Qatar, the world's top liquefied natural gas (LNG) producer, said yesterday that clean fuel can be confidently looked at as a source of energy which ensures secure supplies amid growing concern over supply uncertainties the world over.

Besides being environment-friendly, LNG can help ease volatility, meet seasonal demand and ensure secure supplies, Qatar's Minister of State for Energy and Industry, H E Mohamed Saleh Al Sada, said.

This is not the case with the piped gas market, for instance, which frequently moves up and down due to a host of factors, Al Sada told delegates at the 6th Doha Conference on Natural Gas which concluded at the Doha Sheraton yesterday.

Present at the closing ceremony was Cuba's Basic Industry Minister, Yadira Garcia Vera, who also addressed the audience.

Al Sada said the demand for LNG was tipped to grow uninterruptedly over at least the next two decades, creating opportunities as well as challenges for project financiers, buyers and sellers.

"Today, energy security is the most hotly debated issue the world over and consuming countries are desperately looking to diversify supply sources to ensure security," he said.

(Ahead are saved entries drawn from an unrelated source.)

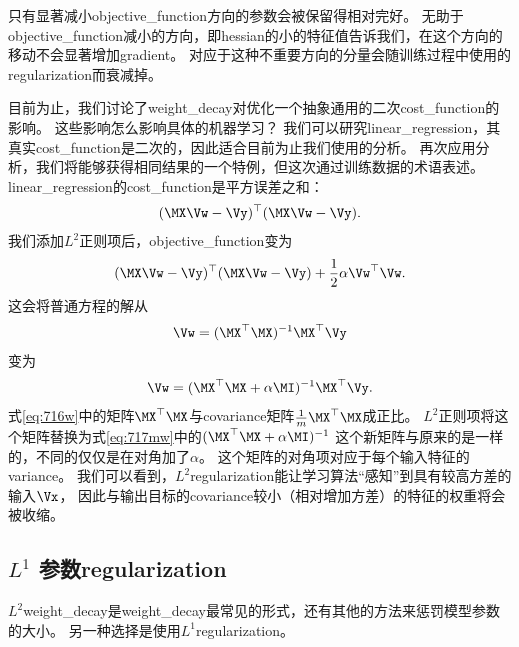 
只有显著减小\gls{objective_function}方向的参数会被保留得相对完好。
无助于\gls{objective_function}减小的方向，即\gls{hessian}的小的特征值告诉我们，在这个方向的移动不会显著增加\gls{gradient}。
对应于这种不重要方向的分量会随训练过程中使用的\gls{regularization}而衰减掉。


目前为止，我们讨论了\gls{weight_decay}对优化一个抽象通用的二次\gls{cost_function}的影响。
这些影响怎么影响具体的机器学习？
我们可以研究\gls{linear_regression}，其真实\gls{cost_function}是二次的，因此适合目前为止我们使用的分析。
再次应用分析，我们将能够获得相同结果的一个特例，但这次通过训练数据的术语表述。
\gls{linear_regression}的\gls{cost_function}是平方误差之和：
\begin{align}
 (\MX \Vw - \Vy)^\top (\MX \Vw - \Vy).
\end{align}
我们添加$L^2$正则项后，\gls{objective_function}变为
\begin{align}
  (\MX \Vw - \Vy)^\top (\MX \Vw - \Vy) + \frac{1}{2}\alpha \Vw^\top \Vw.
\end{align}
这会将普通方程的解从
\begin{align}
\label{eq:716w}
  \Vw = (\MX^\top \MX)^{-1} \MX^\top \Vy
\end{align}
变为
\begin{align}
\label{eq:717mw}
   \Vw = (\MX^\top \MX + \alpha \MI)^{-1} \MX^\top \Vy .
\end{align}
式\ref{eq:716w}中的矩阵$\MX^\top\MX$与\gls{covariance}矩阵$\frac{1}{m}\MX^\top\MX$成正比。
$L^2$正则项将这个矩阵替换为式\ref{eq:717mw}中的$ (\MX^\top \MX + \alpha \MI)^{-1}$
这个新矩阵与原来的是一样的，不同的仅仅是在对角加了$\alpha$。
这个矩阵的对角项对应于每个输入特征的\gls{variance}。
我们可以看到，$L^2$\gls{regularization}能让学习算法``感知''到具有较高方差的输入$\Vx$， 因此与输出目标的\gls{covariance}较小（相对增加方差）的特征的权重将会被收缩。

\subsection{$L^1$ 参数\gls{regularization}}
\label{sec:l1_regularization}
$L^2$\gls{weight_decay}是\gls{weight_decay}最常见的形式，还有其他的方法来惩罚模型参数的大小。
另一种选择是使用$L^1$\gls{regularization}。


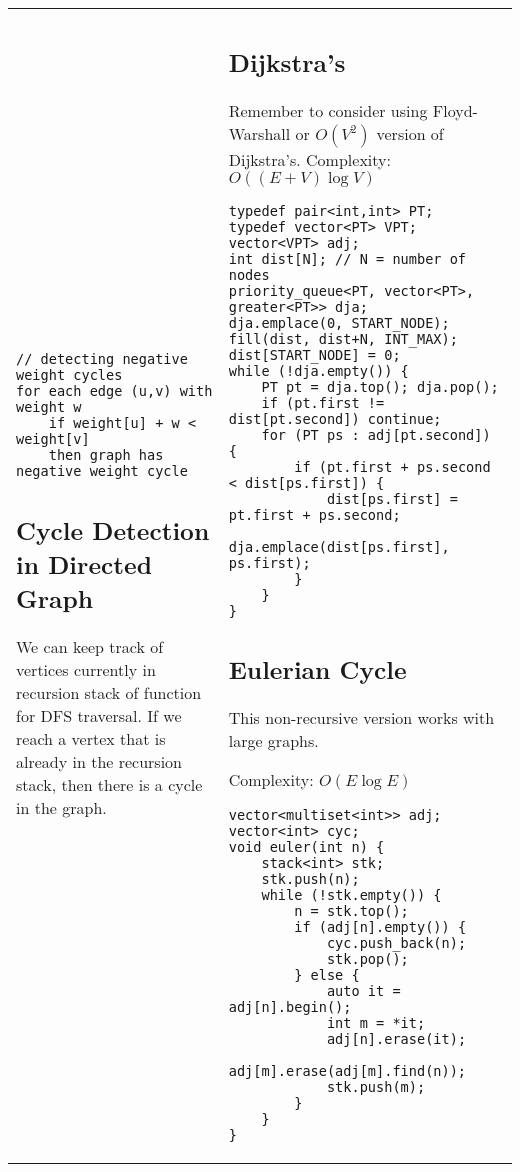 \documentclass[letterpaper]{article}
\begin{document}
\begin{tabular}{@{}p{9cm}p{9cm}@{}}
\begin{lstlisting}
// detecting negative weight cycles
for each edge (u,v) with weight w
	if weight[u] + w < weight[v]
	then graph has negative weight cycle
\end{lstlisting}


    \subsection{Cycle Detection in Directed Graph}

    We can keep track of vertices currently in recursion stack of function for DFS traversal. If we reach a vertex that is already in the recursion stack, then there is a cycle in the graph.
     &
    \subsection{Dijkstra's}

    Remember to consider using Floyd-Warshall or $O\left(V^2\right)$ version of Dijkstra's. Complexity: $O\left(\left(E+V\right)\log V\right)$

    \begin{lstlisting}
typedef pair<int,int> PT;
typedef vector<PT> VPT;
vector<VPT> adj;
int dist[N]; // N = number of nodes
priority_queue<PT, vector<PT>, greater<PT>> dja;
dja.emplace(0, START_NODE);
fill(dist, dist+N, INT_MAX);
dist[START_NODE] = 0;
while (!dja.empty()) {
	PT pt = dja.top(); dja.pop();
	if (pt.first != dist[pt.second]) continue;
	for (PT ps : adj[pt.second]) {
		if (pt.first + ps.second < dist[ps.first]) {
			dist[ps.first] = pt.first + ps.second;
			dja.emplace(dist[ps.first], ps.first);
		}
	}
}
\end{lstlisting}

    \subsection{Eulerian Cycle}

    This non-recursive version works with large graphs.

    Complexity: $O(E\log E)$

    \begin{lstlisting}
vector<multiset<int>> adj;
vector<int> cyc;
void euler(int n) {
	stack<int> stk;
	stk.push(n);
	while (!stk.empty()) {
		n = stk.top();
		if (adj[n].empty()) {
			cyc.push_back(n);
			stk.pop();
		} else {
			auto it = adj[n].begin();
			int m = *it;
			adj[n].erase(it);
			adj[m].erase(adj[m].find(n));
			stk.push(m);
		}
	}
}
\end{lstlisting}


\end{tabular}
\end{document}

There is also talk of de-coupling gas prices from those of oil, he pointed out, implying that the importance of gas as an alternative to the conventional fuel was growing.

Qatar, he reiterated, had taken the lead in creating the world's largest LNG train and the biggest LNG vessel.

The country has a comprehensive plan in place to address issues related to the environment as concerns about global warming and climate change mount the world over.

The 6th Doha Conference, the minister said, provided an opportunity to get views of a cross-section of people from the global natural gas industry, environmentalists, those concerned with work place safety, academics and technology leaders on key issues linked to the sector.

Vera in her address raised concerns over depleting proven crude and gas reserves worldwide and lambasted what she described was irrational consumption by "most developed and powerful economies", which, she said, was aggravated by speculation which led to social, economic and political turmoil.

She said natural gas assumed more significance as oil prices were soaring beyond the reach of weaker economies. The other most important issue is related to the environment and clearly, natural gas is a much cleaner fuel, said the Cuban minister.

Vera lauded Qatar's role in gas production and setting up petrochemical industries. "Our small country makes great efforts to encourage important energy-saving projects and one of them is to maximise the use of associated gas extracted from our oil fields," she said.

She reminded the conference delegates of the UN General Assembly's recent approval by overwhelming majority a resolution calling for the need to cease the economic, commercial and financial blockade imposed by the United States on Cuba.